Search code examples
linuxextractglobtar

Excluding files from top level directory when extracting tar archives


I have a .tar.gz archive on my Linux machine that I want to extract. When I do tar -tf archive.tar.gz, I get the following output:

test1
a/ 
a/test1

What I'm trying to do is exclude the file test1 in the top-level-directory of the archive. However, I haven't found a working solution...

What I've tried to do is tar -xvf archive.tar.gz --exclude=test1. However, this excludes all occurences of files with that name, so it also excludes a/test1 which I do not want to exclude. Using tar -xvf archive.tar.gz --exclude=./test1 also doesn't work (this excludes neither files). I suppose this is because there doesn't seem to be a 'top level directory'. However, I do not have control over the structure of the archive. And since the --exclude options seems to use glob patterns, I also can't use an expression like --exclude=^test1. I'm not really sure what to do now as I can't find a way to exclude only the file I want to exclude.

Help is greatly appreciated.


Solution

  • I don't know if this is the best way to do it but here it is anyway.

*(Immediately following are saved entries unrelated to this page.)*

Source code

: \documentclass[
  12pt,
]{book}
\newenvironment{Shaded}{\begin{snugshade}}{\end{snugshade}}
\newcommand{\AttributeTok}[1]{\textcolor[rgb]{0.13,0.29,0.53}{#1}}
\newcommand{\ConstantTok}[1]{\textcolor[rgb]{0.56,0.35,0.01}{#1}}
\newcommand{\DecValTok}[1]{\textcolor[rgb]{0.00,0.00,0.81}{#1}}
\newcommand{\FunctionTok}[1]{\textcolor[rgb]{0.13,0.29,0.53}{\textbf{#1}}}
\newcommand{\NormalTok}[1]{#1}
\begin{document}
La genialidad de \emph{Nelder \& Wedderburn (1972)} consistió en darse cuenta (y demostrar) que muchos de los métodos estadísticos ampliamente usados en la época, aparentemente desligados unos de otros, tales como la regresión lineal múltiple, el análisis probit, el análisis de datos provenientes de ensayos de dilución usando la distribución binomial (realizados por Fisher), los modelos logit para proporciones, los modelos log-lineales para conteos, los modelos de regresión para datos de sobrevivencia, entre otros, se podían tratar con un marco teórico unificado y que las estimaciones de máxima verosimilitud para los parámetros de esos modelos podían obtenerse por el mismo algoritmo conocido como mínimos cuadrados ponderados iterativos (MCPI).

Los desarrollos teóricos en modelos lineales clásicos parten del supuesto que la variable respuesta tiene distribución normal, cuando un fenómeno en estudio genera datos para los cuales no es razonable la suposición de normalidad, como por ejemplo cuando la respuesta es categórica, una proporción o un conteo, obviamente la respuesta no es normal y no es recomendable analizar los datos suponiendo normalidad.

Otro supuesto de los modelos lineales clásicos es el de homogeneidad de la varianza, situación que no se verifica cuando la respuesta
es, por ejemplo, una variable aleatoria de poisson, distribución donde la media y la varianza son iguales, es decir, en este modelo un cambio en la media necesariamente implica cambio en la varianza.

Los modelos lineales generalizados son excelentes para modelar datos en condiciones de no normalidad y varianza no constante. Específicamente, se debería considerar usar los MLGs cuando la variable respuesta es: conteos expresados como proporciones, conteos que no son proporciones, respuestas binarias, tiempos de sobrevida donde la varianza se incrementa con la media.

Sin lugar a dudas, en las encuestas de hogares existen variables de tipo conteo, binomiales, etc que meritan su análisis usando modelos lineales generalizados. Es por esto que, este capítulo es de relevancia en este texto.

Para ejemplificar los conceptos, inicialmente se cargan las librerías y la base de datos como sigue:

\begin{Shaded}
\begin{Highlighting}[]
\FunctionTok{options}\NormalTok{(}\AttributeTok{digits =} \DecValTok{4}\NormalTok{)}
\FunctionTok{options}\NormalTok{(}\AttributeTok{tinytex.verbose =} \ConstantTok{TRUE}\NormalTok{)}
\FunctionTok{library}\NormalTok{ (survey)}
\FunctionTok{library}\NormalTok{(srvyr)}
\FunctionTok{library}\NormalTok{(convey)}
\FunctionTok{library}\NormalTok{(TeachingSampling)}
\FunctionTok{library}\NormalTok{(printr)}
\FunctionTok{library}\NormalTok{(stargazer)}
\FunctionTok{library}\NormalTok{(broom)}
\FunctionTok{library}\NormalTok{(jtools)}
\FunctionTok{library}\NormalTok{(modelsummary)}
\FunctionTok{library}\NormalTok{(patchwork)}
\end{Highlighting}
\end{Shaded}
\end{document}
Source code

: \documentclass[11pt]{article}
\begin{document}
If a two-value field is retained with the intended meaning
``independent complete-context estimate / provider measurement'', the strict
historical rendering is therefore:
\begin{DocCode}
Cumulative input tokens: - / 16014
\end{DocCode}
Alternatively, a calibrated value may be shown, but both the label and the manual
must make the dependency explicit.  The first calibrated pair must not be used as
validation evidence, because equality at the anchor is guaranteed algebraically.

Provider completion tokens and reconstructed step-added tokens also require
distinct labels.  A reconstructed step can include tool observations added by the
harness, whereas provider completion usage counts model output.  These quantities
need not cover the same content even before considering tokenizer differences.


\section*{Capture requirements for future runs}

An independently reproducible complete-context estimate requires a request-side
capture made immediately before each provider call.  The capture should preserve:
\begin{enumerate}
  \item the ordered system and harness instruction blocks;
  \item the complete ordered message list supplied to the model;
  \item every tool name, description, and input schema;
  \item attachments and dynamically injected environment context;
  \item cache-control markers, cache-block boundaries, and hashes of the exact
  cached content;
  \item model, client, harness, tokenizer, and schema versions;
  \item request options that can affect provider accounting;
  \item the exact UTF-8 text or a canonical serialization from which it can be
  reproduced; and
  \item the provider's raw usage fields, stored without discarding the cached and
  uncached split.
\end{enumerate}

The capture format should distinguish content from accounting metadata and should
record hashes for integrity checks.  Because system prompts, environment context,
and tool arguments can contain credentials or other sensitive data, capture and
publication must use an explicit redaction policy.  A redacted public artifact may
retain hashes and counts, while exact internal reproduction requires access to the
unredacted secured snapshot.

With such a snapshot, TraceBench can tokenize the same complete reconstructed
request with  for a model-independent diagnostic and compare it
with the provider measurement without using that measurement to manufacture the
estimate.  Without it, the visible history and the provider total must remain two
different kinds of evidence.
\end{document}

    1. Exclude a file pattern (test1) and list all directories & files
    tar -tf archive.tar.gz --exclude test1
    
    1. Use this list as input for extracting
    tar -xf archive.tar.gz $(tar -tf archive.tar.gz --exclude test1)
    
    # or
    
    tar -tf archive.tar.gz --exclude test1 | xargs tar -xf archive.tar.gz
    

    For the following directory heirarchy in my own archive

    test1
    b/b_2/
    c/
    b/b_1.txt
    c/test1
    a/test1
    a/
    b/b_1/
    b/
    

    I was able to use this approach to exclude just test1 from the toplevel.

    b/b_2/
    c/
    b/b_1.txt
    c/test1
    a/test1
    a/
    b/b_1/
    b/